I recently saw a video where they mentioned the kant twist clamp. Have you run across these before? Do you know what advantages/disadvantages they have compared to regular old c-clamps?
Looks like it is primarily used for welding, but are there other common use cases?
I have one or two Kant-Twist clamps around here somewhere, but I don’t use them often. What I did was order one or two (I can only find one at the moment) in the size of C-clamp I use often – model 407 deep-jaw with 2-7/16″ max opening and 700 pound load capacity. From what I have seen, these clamps don’t replace C-clamps, but they can be very useful certain times.
Compared to C-clamps, Kant-Twist clamps are better suited for repetitive and specialty applications. They’re ideal for welding, but can be used for other types of work as well. I don’t weld, and have mainly used my Kant-Twist clamps for more basic workholding applications.

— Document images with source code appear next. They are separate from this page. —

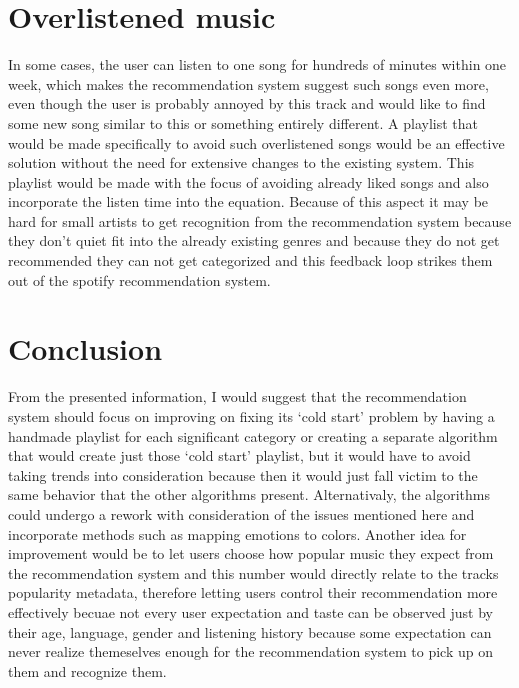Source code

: \documentclass[10pt,twoside,slovak,a4paper]{article}
\begin{document}
\section{Overlistened music}
In some cases, the user can listen to one song for hundreds of minutes within one week, which makes the recommendation system suggest such songs even more, even though the user is probably annoyed by this track and would like to find some new song similar to this or something entirely different. A playlist that would be made specifically to avoid such overlistened songs would be an effective solution without the need for extensive changes to the existing system. This playlist would be made with the focus of avoiding already liked songs\cite{curtis2022quest} and also incorporate the listen time into the equation.
Because of this aspect it may be hard for small artists to get recognition from the recommendation system because they don't quiet fit into the already existing genres and because they do not get recommended they can not get categorized and this feedback loop strikes them out of the spotify recommendation system.

\section{Conclusion}\label{conclusion} %
From the presented information, I would suggest that the recommendation system should focus on improving on fixing its `cold start' problem by having a handmade playlist for each significant category or creating a separate algorithm that would create just those `cold start' playlist, but it would have to avoid taking trends into consideration because then it would just fall victim to the same behavior that the other algorithms present. Alternativaly, the algorithms could undergo a rework with consideration of the issues mentioned here and incorporate methods such as mapping emotions to colors\cite{dawson2021spotify}.
Another idea for improvement would be to let users choose how popular music they expect from the recommendation system and this number would directly relate to the tracks popularity metadata, therefore letting users control their recommendation more effectively becuae not every user expectation and taste can be observed just by their age, language, gender and listening history because some expectation can never realize themeselves enough for the recommendation system to pick up on them and recognize them.



\end{document}
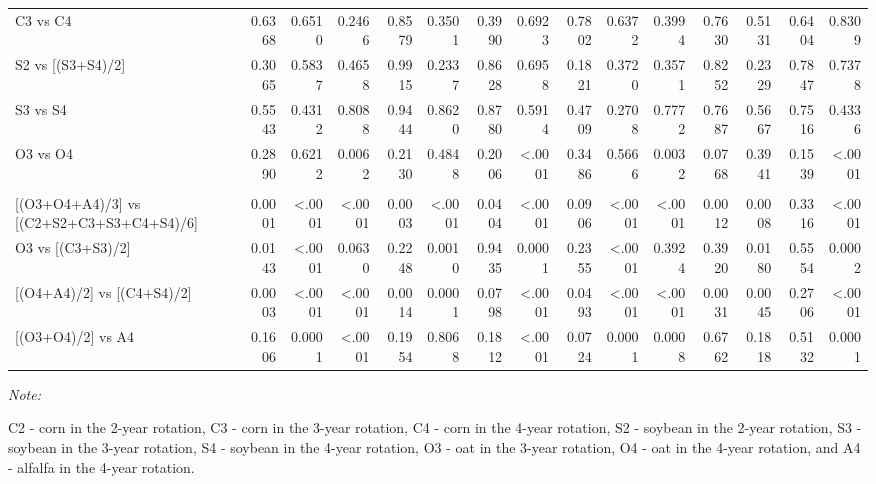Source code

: \documentclass[
]{article}
\begin{document}
\begin{landscape}
\begin{table}
{\begin{threeparttable}
\begin{tabular}[t]{lrrrrrr>{}r|rrrrrrr}
\hspace{1em}C3 vs C4 & 0.6368 & 0.6510 & 0.2466 & 0.8579 & 0.3501 & 0.3990 & 0.6923 & 0.7802 & 0.6372 & 0.3994 & 0.7630 & 0.5131 & 0.6404 & 0.8309\\
\hspace{1em}S2 vs [(S3+S4)/2] & 0.3065 & 0.5837 & 0.4658 & 0.9915 & 0.2337 & 0.8628 & 0.6958 & 0.1821 & 0.3720 & 0.3571 & 0.8252 & 0.2329 & 0.7847 & 0.7378\\
\hspace{1em}S3 vs S4 & 0.5543 & 0.4312 & 0.8088 & 0.9444 & 0.8620 & 0.8780 & 0.5914 & 0.4709 & 0.2708 & 0.7772 & 0.7687 & 0.5667 & 0.7516 & 0.4336\\
\hspace{1em}O3 vs O4 & 0.2890 & 0.6212 & 0.0062 & 0.2130 & 0.4848 & 0.2006 & <.0001 & 0.3486 & 0.5666 & 0.0032 & 0.0768 & 0.3941 & 0.1539 & <.0001\\
\addlinespace[0.3em]
\multicolumn{15}{l}{\textbf{(C) - Crop type effects}}\\
\hspace{1em}{}[(O3+O4+A4)/3] vs [(C2+S2+C3+S3+C4+S4)/6] & 0.0001 & <.0001 & <.0001 & 0.0003 & <.0001 & 0.0404 & <.0001 & 0.0906 & <.0001 & <.0001 & 0.0012 & 0.0008 & 0.3316 & <.0001\\
\hspace{1em}O3 vs [(C3+S3)/2] & 0.0143 & <.0001 & 0.0630 & 0.2248 & 0.0010 & 0.9435 & 0.0001 & 0.2355 & <.0001 & 0.3924 & 0.3920 & 0.0180 & 0.5554 & 0.0002\\
\hspace{1em}{}[(O4+A4)/2] vs [(C4+S4)/2] & 0.0003 & <.0001 & <.0001 & 0.0014 & 0.0001 & 0.0798 & <.0001 & 0.0493 & <.0001 & <.0001 & 0.0031 & 0.0045 & 0.2706 & <.0001\\
\hspace{1em}{}[(O3+O4)/2] vs A4 & 0.1606 & 0.0001 & <.0001 & 0.1954 & 0.8068 & 0.1812 & <.0001 & 0.0724 & 0.0001 & 0.0008 & 0.6762 & 0.1818 & 0.5132 & 0.0001\\
\bottomrule
\end{tabular}
\begin{tablenotes}[para]
\item \textit{Note: } 
\item C2 - corn in the 2-year rotation, C3 - corn in the 3-year rotation, C4 - corn in the 4-year rotation, S2 - soybean in the 2-year rotation, S3 - soybean in the 3-year rotation, S4 - soybean in the 4-year rotation, O3 - oat in the 3-year rotation, O4 - oat in the 4-year rotation, and A4 - alfalfa in the 4-year rotation.
\end{tablenotes}
\end{threeparttable}}
\end{table}
\end{landscape}
\end{document}

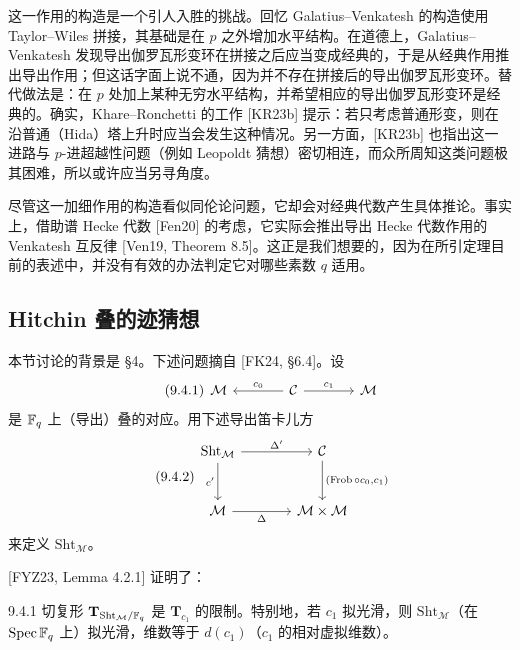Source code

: 这一作用的构造是一个引人入胜的挑战。回忆 Galatius–Venkatesh 的构造使用 Taylor–Wiles 拼接，其基础是在 $p$ 之外增加水平结构。在道德上，Galatius–Venkatesh 发现导出伽罗瓦形变环在拼接之后应当变成经典的，于是从经典作用推出导出作用；但这话字面上说不通，因为并不存在拼接后的导出伽罗瓦形变环。替代做法是：在 $p$ 处加上某种无穷水平结构，并希望相应的导出伽罗瓦形变环是经典的。确实，Khare–Ronchetti 的工作 [KR23b] 提示：若只考虑普通形变，则在沿普通（Hida）塔上升时应当会发生这种情况。另一方面，[KR23b] 也指出这一进路与 $p$-进超越性问题（例如 Leopoldt 猜想）密切相连，而众所周知这类问题极其困难，所以或许应当另寻角度。

尽管这一加细作用的构造看似同伦论问题，它却会对经典代数产生具体推论。事实上，借助谱 Hecke 代数 [Fen20] 的考虑，它实际会推出导出 Hecke 代数作用的 Venkatesh 互反律 [Ven19, Theorem 8.5]。这正是我们想要的，因为在所引定理目前的表述中，并没有有效的办法判定它对哪些素数 $q$ 适用。

\subsection{Hitchin 叠的迹猜想}

本节讨论的背景是 §4。下述问题摘自 [FK24, §6.4]。设
\begin{equation}\tag{9.4.1}\label{eq:a6-06-3}
\begin{tikzcd}[column sep=large]
\mathcal M & \mathcal C\arrow[l,"c_0"']\arrow[r,"c_1"] & \mathcal M
\end{tikzcd}
\end{equation}
是 $\mathbb{F}_q$ 上（导出）叠的对应。用下述导出笛卡儿方
\begin{equation}\tag{9.4.2}\label{eq:a6-06-4}
\begin{tikzcd}[column sep=large, row sep=large]
\mathrm{Sht}_{\mathcal M}\arrow[r,"\Delta'"]\arrow[d,"c'"'] & \mathcal C\arrow[d,"{(\Frob\circ c_0,c_1)}"]\\
\mathcal M\arrow[r,"\Delta"'] & \mathcal M\times\mathcal M
\end{tikzcd}
\end{equation}
来定义 $\mathrm{Sht}_{\mathcal M}$。

[FYZ23, Lemma 4.2.1] 证明了：

\begin{lem}{9.4.1}\label{thm:a6-06-10}
切复形 $\mathbf T_{\mathrm{Sht}_{\mathcal M}/\mathbb{F}_q}$ 是 $\mathbf T_{c_1}$ 的限制。特别地，若 $c_1$ 拟光滑，则 $\mathrm{Sht}_{\mathcal M}$（在 $\operatorname{Spec}\mathbb{F}_q$ 上）拟光滑，维数等于 $d(c_1)$（$c_1$ 的相对虚拟维数）。
\end{lem}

The primary difference between Kant-Twist clamps and C-clamps is in how they are adjusted and closed. C-clamps have a vertical screw that is parallel to the direction of clamping, Kant-Twist clamps have their screw in a perpendicular direction.
With C-clamps, there is sometimes a rotary motion, even if the pad is free to pivot and rotate. This motion can sometimes translate to the workpiece, causing it to move around as a clamp is being tightened. With Kant-Twist clamps, the closing motion is parallel. Kant-Twist clamps also have self-aligning rotating jaws with different profiles, such as flat and v-grooved.
Kant-Twist clamps are also said to be lighter and smaller than comparably sized C-clamps.
As mentioned, this is a clamp style I have used, but not a lot. If you use Kant-Twist clamps regularly, have you found other advantages (or disadvantages) that I didn’t touch upon?